ML Tips&Tricks / TF2 OD API — training

Construction feat. TF2 Object Detection API

Are you protected?

Ivan Ralašić

Published in

The Startup

11 min readDec 9, 2020

Collection of Construction Safety Helmet by skitterphoto from Pexels.com

Introduction

Although the title might sound like a collaboration of two music bands with really bad names, this blog is all about understanding how computer vision and machine learning can be used to improve safety and security in a harsh and dangerous environment of a construction site.

The construction industry is one of the most dangerous industries according to the common stats from OSHA:

Out of 4,779 worker fatalities in private industry in calendar year 2018, 1,008 or 21.1% were in construction — that is, one in five worker deaths last year were in construction. The leading causes of private sector worker deaths (excluding highway collisions) in the construction industry were falls, followed by struck by object, electrocution, and caught-in/between. These “Fatal Four” were responsible for more than half (58.6%) the construction worker deaths in 2018, BLS reports. Eliminating the Fatal Four would save 591 workers’ lives in America every year.
1. Falls — 338 out of 1,008 total deaths in construction in CY 2018 (33.5%)
2. Struck by Object — 112 (11.1%)
3. Electrocutions — 86 (8.5%)
4. Caught-in/between— 55 (5.5%)

Wearing proper Construction Personal Protective Equipment (PPE) is incredibly important for construction worker safety and can help reduce the number of serious construction-related injuries. Construction PPE includes eye and face protection, foot protection, hand protection, head protection, and hearing protection. The most important part of the construction worker’s PPE is probably the helmet. Helmets are mandatory wherever there is a potential for objects falling from above, bumps to the head from fixed objects, or accidental head contact with electrical hazards.

Monitoring for proper usage of PPE is a time consuming and hard task for safety managers on construction sites since the environment is very dynamic and a lot of workers from different trades are present on the site simultaneously.

At Forsight, a construction tech startup focused on construction safety and security, we strongly believe that a combination of technology and in-depth domain knowledge can go a long way in making construction sites a safer and better environment where the risk of a serious injury is reduced to a minimum.

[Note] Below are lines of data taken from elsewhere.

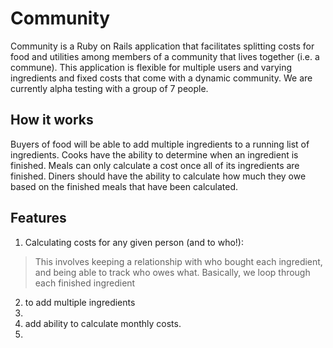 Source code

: Community
==========

Community is a Ruby on Rails application that facilitates splitting costs for food and utilities among members of a community that lives together (i.e. a commune). This application is flexible for multiple users and varying ingredients and fixed costs that come with a dynamic community. We are currently alpha testing with a group of 7 people.

How it works
-------------
Buyers of food will be able to add multiple ingredients to a running list of ingredients.
Cooks have the ability to determine when an ingredient is finished.
Meals can only calculate a cost once all of its ingredients are finished.
Diners should have the ability to calculate how much they owe based on the finished meals that have been calculated.

Features
-----
1. Calculating costs for any given person (and to who!):
> This involves keeping a relationship with who bought each ingredient, and being able to track who owes what.
> Basically, we loop through each finished ingredient 
2. to add multiple ingredients
3. 
2. add ability to calculate monthly costs.
3. 

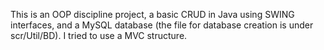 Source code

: This is an OOP discipline project, a basic CRUD in Java using SWING interfaces, and a MySQL database (the file for database creation is under scr/Util/BD).
I tried to use a MVC structure. 
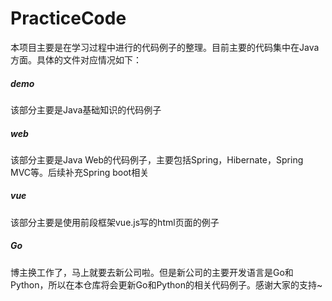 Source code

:# PracticeCode
本项目主要是在学习过程中进行的代码例子的整理。目前主要的代码集中在Java方面。具体的文件对应情况如下：

##### demo
该部分主要是Java基础知识的代码例子
##### web
该部分主要是Java Web的代码例子，主要包括Spring，Hibernate，Spring MVC等。后续补充Spring boot相关
##### vue 
该部分主要是使用前段框架vue.js写的html页面的例子
##### Go
博主换工作了，马上就要去新公司啦。但是新公司的主要开发语言是Go和Python，所以在本仓库将会更新Go和Python的相关代码例子。感谢大家的支持~ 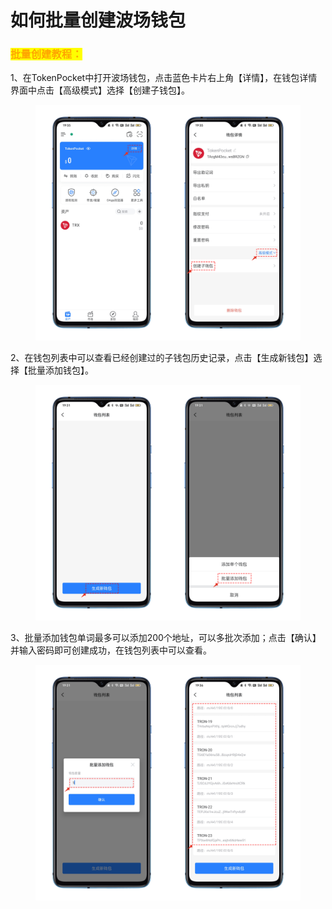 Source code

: # 如何批量创建波场钱包

### <mark style="color:orange;">批量创建教程：</mark>

1、在TokenPocket中打开波场钱包，点击蓝色卡片右上角【详情】，在钱包详情界面中点击【高级模式】选择【创建子钱包】。

<figure><img src="../../.gitbook/assets/1 (12).png" alt=""><figcaption></figcaption></figure>

2、在钱包列表中可以查看已经创建过的子钱包历史记录，点击【生成新钱包】选择【批量添加钱包】。

<figure><img src="../../.gitbook/assets/2.png" alt=""><figcaption></figcaption></figure>

3、批量添加钱包单词最多可以添加200个地址，可以多批次添加；点击【确认】并输入密码即可创建成功，在钱包列表中可以查看。

<figure><img src="../../.gitbook/assets/3.png" alt=""><figcaption></figcaption></figure>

In this article, we’ll show you the first steps towards building a safety monitoring solution for construction sites. We’ll show how TF2 OD API can be used to train a basic object detection model for safety helmets, as well as to give you a few tips&tricks on how to efficiently manage your data and experiments, so let’s dive in.

P.S. the supplementary Google Colab notebook should help you to reproduce the results and the training process in no time!

Dataset

Black and Gray Mining Rig by cookie-cutter from Pexels.com

Getting the data

The first thing we need to ensure in order to train our OD detection model is that we have high-quality data. We cannot emphasize enough how important it is to obtain a high-quality dataset that contains images with a wide variety of light conditions, camera viewpoints, sensor resolutions, compression artifacts, etc.

An excellent helmet dataset by Liangbin Xie from Northeastern University in China was published on Harvard Dataverse. This dataset represents a good starting point for the development of a monitoring solution for proper PPE usage, although to create a solution for real-world use-case you’ll need to ensure that all the previously mentioned variables are covered. The dataset originally consists of 7035 images (5269 in the training set and 1766 in the validation set). The dataset includes three classes: helmet, head, and person.

We’ve gone a step further and labeled all persons and safety vests in addition to the previously existing labels. As a courtesy of Forsight, we’re sharing the improved version of the dataset in form of binary TFRecord files that can be used out-of-the-box to train your model using the provided Google Colab notebook. If you want to use additional data that you have collected and labeled by yourself, you’ll have to convert it into TFRecord format using the instructions provided here.

Advanced Dataset Management

Deep learning experimentation at scale can be very challenging. At Forsight, we experienced the challenges firsthand. We started with a small fixed dataset and fed it to our training script using a TFRecord file. This was the easiest and fastest way to bootstrap our research efforts without the need to change the reference code.

As our team and efforts grew, so did our data. Managing data, especially associating which model trained on what data, became a time-consuming ordeal that forced us to spend time on manual documentation which proved to be an error-prone process, which in turn wastes more time trying to reproduce results.

Having already used Allegro Trains as our research management solution, it was an easy choice for us to upgrade to the enterprise solution that offers dataset management, along with other features. The dataset management from Allegro.ai allows researchers to accurately reproduce experiments by tying the specific data version that the network was trained on.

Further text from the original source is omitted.